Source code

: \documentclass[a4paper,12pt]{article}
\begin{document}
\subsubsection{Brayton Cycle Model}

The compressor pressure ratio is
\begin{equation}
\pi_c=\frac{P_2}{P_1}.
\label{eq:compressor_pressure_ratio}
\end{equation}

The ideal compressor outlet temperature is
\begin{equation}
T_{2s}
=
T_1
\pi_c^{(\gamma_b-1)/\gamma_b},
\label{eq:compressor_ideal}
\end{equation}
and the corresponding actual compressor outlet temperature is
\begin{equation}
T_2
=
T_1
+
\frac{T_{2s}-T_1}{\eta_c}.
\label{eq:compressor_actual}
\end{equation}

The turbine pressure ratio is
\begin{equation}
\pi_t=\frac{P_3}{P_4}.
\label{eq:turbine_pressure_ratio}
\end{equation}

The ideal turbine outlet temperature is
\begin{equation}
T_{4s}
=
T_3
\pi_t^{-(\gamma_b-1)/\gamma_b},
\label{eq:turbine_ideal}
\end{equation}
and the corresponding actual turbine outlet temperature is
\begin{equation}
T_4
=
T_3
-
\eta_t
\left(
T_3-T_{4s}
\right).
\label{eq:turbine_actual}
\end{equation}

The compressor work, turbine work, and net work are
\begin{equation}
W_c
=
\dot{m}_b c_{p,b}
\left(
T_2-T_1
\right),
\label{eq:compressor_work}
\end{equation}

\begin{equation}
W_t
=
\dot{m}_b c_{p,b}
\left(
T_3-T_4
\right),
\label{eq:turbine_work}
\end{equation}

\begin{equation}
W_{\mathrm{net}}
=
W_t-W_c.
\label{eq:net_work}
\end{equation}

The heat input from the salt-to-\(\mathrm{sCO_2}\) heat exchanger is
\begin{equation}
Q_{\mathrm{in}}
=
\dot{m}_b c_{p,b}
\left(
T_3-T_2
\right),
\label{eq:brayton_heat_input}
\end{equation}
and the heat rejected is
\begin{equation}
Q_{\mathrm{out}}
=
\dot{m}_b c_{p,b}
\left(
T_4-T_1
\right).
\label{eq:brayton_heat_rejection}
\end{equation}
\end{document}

Required work:
The answer must be a word-for-word reproduction of every record above.

Solution to this task:
Source code

: \documentclass[a4paper,12pt]{article}
\begin{document}
\subsubsection{Brayton Cycle Model}

The compressor pressure ratio is
\begin{equation}
\pi_c=\frac{P_2}{P_1}.
\label{eq:compressor_pressure_ratio}
\end{equation}

The ideal compressor outlet temperature is
\begin{equation}
T_{2s}
=
T_1
\pi_c^{(\gamma_b-1)/\gamma_b},
\label{eq:compressor_ideal}
\end{equation}
and the corresponding actual compressor outlet temperature is
\begin{equation}
T_2
=
T_1
+
\frac{T_{2s}-T_1}{\eta_c}.
\label{eq:compressor_actual}
\end{equation}

The turbine pressure ratio is
\begin{equation}
\pi_t=\frac{P_3}{P_4}.
\label{eq:turbine_pressure_ratio}
\end{equation}

The ideal turbine outlet temperature is
\begin{equation}
T_{4s}
=
T_3
\pi_t^{-(\gamma_b-1)/\gamma_b},
\label{eq:turbine_ideal}
\end{equation}
and the corresponding actual turbine outlet temperature is
\begin{equation}
T_4
=
T_3
-
\eta_t
\left(
T_3-T_{4s}
\right).
\label{eq:turbine_actual}
\end{equation}

The compressor work, turbine work, and net work are
\begin{equation}
W_c
=
\dot{m}_b c_{p,b}
\left(
T_2-T_1
\right),
\label{eq:compressor_work}
\end{equation}

\begin{equation}
W_t
=
\dot{m}_b c_{p,b}
\left(
T_3-T_4
\right),
\label{eq:turbine_work}
\end{equation}

\begin{equation}
W_{\mathrm{net}}
=
W_t-W_c.
\label{eq:net_work}
\end{equation}

The heat input from the salt-to-\(\mathrm{sCO_2}\) heat exchanger is
\begin{equation}
Q_{\mathrm{in}}
=
\dot{m}_b c_{p,b}
\left(
T_3-T_2
\right),
\label{eq:brayton_heat_input}
\end{equation}
and the heat rejected is
\begin{equation}
Q_{\mathrm{out}}
=
\dot{m}_b c_{p,b}
\left(
T_4-T_1
\right).
\label{eq:brayton_heat_rejection}
\end{equation}
\end{document}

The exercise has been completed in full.